HRdata_long3 <- (as.data.frame(HRdata[myvars]))

HRdata_long <- merge(HRdata_long,
HRdata_long3, by = c("hhid"))

I get an exploded number of data entries of more than 200000 compared to something around 40,000 in the original HR data. I presume this is because by these commands the household data was expanded for all household members (1 household data -> n household members data)

But my question is; how do I select only children 6-59 months from this data?

I have tried the following for the last 3 lines of code;

myvars <- c("hhid","hv005","hv025", "hv024", "hv270", "hv014", "hc1")

HRdata_long3 <- (as.data.frame(HRdata[myvars]))

HRdata_long <- merge(HRdata_long,
HRdata_long3, by = c("hhid"))

HRdata_long <- filter(HRdata_long, hc1>=6, hc1 <=59)

But this will still give me 268121 observations for HRdata_long, which is far greater than what I got from my previous coding I identified. It was 11590 observations for HR data when restricted to children of 6~59 months by using the PR data as the following:

# keep relevant vars
PRtemp =subset(PRdata, select=c(hv001, hv002, hc1), 'NA'= TRUE)
#perform merge
HRdata <- merge(HRdata,PRtemp,by=c("hv001", "hv002"))
HRdata <- filter(HRdata, hc1 >=6, hc1 <=59)
rm(PRtemp)

Can anyone explain me the differences between the two approach and why I can't restrict the above long-format to just children?

From my guess, I think it is because when expanded to the long format, even for household members that are not children, they will still have the hc1 variable between 6-59 as long as they had a children of 6-59 months age in their original household. Is this the case?
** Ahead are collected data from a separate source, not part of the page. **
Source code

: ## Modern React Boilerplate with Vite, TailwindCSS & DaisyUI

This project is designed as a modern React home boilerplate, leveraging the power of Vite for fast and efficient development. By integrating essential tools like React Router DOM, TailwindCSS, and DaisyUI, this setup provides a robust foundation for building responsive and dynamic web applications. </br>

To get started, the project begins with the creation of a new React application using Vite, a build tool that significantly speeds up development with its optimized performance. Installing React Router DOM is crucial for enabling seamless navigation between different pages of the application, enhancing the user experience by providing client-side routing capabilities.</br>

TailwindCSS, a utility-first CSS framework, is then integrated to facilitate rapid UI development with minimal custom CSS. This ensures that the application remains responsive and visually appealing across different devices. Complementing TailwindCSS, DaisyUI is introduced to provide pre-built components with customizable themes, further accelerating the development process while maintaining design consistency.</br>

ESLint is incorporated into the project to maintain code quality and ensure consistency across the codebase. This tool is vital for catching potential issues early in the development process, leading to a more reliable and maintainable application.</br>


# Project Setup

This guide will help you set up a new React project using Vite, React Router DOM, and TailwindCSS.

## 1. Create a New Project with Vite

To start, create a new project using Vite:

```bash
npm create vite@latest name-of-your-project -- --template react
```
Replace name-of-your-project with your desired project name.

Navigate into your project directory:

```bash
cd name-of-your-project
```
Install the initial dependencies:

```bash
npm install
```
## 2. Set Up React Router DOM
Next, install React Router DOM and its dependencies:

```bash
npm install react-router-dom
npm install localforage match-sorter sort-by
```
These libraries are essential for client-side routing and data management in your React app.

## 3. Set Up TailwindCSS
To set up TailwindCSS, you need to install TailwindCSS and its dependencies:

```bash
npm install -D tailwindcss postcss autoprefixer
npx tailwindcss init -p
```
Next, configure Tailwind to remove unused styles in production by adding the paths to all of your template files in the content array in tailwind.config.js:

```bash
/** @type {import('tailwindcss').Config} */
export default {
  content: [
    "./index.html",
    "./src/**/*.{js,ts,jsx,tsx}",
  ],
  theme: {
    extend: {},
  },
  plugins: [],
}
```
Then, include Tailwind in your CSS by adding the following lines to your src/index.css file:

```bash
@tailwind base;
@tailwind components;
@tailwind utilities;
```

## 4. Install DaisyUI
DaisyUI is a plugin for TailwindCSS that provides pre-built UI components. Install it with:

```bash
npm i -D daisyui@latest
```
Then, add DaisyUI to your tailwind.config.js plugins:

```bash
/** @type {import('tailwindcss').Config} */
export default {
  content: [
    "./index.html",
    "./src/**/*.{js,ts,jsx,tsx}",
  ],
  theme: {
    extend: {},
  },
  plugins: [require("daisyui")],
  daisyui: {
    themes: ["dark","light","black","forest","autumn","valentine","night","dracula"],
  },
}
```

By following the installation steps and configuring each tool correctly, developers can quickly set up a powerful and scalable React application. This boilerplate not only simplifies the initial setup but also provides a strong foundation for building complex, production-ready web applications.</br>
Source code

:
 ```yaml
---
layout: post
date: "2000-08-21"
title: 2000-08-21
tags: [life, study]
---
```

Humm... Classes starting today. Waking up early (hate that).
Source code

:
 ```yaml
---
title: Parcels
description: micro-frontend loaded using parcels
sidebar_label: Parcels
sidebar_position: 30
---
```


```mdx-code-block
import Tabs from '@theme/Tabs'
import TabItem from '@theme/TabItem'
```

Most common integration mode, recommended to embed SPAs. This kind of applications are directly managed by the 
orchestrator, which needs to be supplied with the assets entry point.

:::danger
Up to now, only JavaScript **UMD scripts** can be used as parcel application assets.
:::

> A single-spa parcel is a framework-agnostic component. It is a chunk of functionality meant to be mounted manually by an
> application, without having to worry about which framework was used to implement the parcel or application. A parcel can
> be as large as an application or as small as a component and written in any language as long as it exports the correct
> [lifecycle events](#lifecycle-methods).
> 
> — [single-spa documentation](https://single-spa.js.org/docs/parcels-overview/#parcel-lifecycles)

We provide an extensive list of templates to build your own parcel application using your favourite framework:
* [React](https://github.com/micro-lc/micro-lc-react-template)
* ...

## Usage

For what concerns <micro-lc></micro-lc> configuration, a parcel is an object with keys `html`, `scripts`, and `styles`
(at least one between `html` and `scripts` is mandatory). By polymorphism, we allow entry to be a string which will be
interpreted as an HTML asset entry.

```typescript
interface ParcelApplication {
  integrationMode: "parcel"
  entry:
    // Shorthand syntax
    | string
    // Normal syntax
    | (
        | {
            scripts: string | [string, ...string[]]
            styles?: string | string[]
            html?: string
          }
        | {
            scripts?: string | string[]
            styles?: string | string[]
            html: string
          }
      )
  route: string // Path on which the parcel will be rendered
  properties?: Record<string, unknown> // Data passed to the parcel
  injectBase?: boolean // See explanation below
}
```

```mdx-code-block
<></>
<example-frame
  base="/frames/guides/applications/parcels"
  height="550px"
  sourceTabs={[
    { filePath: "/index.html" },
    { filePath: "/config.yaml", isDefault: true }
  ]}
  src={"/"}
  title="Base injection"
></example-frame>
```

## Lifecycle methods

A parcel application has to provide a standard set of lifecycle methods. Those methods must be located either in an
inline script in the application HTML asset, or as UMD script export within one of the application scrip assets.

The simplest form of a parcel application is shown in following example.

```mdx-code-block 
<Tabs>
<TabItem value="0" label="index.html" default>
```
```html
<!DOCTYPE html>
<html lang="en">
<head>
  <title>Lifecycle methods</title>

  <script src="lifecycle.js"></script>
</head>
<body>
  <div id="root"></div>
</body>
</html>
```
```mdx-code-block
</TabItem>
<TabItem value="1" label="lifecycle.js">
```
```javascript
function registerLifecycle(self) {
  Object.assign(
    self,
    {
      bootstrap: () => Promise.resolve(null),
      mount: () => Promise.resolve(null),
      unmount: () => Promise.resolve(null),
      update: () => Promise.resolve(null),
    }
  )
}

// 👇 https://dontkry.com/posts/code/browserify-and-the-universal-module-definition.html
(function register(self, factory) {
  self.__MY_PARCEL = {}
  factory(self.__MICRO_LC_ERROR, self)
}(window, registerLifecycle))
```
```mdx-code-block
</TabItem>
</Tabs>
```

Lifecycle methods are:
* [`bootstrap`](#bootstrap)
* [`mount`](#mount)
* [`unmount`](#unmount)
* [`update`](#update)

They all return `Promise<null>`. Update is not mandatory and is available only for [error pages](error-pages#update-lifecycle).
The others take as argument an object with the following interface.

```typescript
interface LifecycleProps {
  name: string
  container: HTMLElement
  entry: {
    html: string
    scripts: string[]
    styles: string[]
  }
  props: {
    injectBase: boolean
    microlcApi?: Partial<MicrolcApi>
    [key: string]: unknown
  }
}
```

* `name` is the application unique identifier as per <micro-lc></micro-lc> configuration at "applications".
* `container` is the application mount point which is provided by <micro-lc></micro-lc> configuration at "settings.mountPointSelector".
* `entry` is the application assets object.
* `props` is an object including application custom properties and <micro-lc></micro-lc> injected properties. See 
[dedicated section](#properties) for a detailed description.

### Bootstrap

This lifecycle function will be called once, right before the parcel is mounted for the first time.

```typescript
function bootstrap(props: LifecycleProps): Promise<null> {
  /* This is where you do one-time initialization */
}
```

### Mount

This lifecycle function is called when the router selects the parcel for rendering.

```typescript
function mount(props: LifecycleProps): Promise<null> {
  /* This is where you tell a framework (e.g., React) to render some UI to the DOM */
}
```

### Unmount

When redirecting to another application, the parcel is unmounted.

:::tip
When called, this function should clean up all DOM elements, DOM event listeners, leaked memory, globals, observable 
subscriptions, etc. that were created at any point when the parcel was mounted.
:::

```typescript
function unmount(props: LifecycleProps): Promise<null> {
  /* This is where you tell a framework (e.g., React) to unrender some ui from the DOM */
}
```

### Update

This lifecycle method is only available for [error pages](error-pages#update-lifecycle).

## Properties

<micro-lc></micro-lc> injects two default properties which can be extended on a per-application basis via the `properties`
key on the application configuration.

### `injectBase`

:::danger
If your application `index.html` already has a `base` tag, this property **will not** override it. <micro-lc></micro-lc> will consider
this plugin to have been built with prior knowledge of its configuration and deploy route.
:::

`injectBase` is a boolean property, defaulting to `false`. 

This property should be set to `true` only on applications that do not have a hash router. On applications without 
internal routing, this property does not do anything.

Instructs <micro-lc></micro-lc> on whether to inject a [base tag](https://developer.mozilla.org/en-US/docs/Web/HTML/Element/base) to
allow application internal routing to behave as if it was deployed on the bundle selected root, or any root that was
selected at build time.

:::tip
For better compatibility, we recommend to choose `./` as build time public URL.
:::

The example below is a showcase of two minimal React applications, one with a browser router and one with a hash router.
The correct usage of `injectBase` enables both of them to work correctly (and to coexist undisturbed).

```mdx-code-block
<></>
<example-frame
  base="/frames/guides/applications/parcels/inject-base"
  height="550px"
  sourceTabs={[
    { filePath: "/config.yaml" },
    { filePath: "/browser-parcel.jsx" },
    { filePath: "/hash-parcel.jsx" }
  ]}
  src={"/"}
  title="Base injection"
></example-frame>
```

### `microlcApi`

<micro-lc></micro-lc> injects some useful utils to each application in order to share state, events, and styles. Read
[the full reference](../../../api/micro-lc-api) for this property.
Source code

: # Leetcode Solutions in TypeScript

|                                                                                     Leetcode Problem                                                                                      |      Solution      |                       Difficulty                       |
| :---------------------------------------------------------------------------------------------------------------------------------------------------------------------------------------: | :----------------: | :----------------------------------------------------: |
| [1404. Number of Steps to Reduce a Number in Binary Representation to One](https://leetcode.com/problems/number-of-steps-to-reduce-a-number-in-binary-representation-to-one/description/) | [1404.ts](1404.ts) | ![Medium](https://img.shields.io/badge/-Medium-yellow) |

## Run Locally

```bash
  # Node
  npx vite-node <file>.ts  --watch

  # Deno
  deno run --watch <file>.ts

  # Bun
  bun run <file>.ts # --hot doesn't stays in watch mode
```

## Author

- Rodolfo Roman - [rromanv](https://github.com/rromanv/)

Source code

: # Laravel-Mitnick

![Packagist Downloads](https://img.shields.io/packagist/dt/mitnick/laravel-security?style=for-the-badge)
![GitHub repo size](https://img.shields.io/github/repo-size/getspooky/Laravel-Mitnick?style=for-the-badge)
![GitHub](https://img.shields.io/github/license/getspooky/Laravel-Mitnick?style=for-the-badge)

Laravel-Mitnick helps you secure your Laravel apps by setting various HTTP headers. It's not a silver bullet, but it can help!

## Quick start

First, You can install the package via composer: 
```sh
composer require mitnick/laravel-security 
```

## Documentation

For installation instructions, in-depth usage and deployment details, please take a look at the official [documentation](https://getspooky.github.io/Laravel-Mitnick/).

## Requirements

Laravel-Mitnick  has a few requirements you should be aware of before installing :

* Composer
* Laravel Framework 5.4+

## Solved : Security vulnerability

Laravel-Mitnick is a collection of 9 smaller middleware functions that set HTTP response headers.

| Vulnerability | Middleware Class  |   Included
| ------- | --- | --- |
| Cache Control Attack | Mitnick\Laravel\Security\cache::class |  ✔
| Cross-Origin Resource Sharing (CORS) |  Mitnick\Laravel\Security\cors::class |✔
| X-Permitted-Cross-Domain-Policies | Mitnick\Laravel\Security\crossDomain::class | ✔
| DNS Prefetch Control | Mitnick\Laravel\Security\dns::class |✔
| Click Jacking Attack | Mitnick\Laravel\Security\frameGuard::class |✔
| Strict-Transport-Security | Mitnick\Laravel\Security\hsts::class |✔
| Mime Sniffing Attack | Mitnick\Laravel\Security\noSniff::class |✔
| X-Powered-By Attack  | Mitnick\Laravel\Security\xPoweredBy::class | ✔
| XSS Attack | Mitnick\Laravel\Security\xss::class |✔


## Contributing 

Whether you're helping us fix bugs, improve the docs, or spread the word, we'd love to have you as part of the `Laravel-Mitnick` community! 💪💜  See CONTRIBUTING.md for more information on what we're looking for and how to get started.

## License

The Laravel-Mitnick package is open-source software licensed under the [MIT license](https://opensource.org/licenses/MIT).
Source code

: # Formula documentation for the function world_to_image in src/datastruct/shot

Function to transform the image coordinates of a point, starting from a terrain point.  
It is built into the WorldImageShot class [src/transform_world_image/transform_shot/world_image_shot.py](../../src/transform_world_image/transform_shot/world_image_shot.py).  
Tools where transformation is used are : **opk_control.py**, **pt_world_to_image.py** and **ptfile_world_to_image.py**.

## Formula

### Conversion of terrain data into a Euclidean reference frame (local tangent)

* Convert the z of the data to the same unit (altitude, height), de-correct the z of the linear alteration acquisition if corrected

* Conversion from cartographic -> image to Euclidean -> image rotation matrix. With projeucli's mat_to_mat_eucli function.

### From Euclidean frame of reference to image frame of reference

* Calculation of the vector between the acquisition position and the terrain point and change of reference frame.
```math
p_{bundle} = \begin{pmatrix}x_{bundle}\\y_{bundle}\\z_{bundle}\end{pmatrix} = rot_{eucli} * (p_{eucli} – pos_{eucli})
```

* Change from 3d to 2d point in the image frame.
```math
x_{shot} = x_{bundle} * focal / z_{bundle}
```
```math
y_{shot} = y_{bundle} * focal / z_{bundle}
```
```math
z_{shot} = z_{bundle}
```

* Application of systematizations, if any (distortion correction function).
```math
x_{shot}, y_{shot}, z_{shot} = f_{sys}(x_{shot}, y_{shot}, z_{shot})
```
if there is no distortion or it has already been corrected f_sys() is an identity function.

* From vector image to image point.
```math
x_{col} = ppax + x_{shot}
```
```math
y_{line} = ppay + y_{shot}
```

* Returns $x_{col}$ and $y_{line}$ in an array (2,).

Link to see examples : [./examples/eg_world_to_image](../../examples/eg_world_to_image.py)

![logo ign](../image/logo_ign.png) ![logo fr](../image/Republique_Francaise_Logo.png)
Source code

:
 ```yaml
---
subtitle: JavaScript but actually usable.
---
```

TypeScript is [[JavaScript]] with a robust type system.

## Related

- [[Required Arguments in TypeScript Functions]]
If so, how can I work around to only restrict to the actual children data when I want to expand the HR data to the long format?

Re: Inquiry regarding data merging with DHS 2018 using R [message #26137 is a reply to message #26109] Fri, 10 February 2023 11:59 Go to previous message
Janet-DHS is currently offline  Janet-DHS
Messages: 901
Registered: April 2022
Senior Member
Following is a response from DHS staff member, Tom Pullum:

You posted two related emails but I hope this response will help with both of them.

The PR file has one record for each household member. It is just a long version of the HR file, which has one (very wide) record for each household. If you want to select certain types of household members, in your case children age 6-59 months, you do this with the PR file. Each record in the PR file retains the information about the household as a whole, such as wealth quintile (hv270).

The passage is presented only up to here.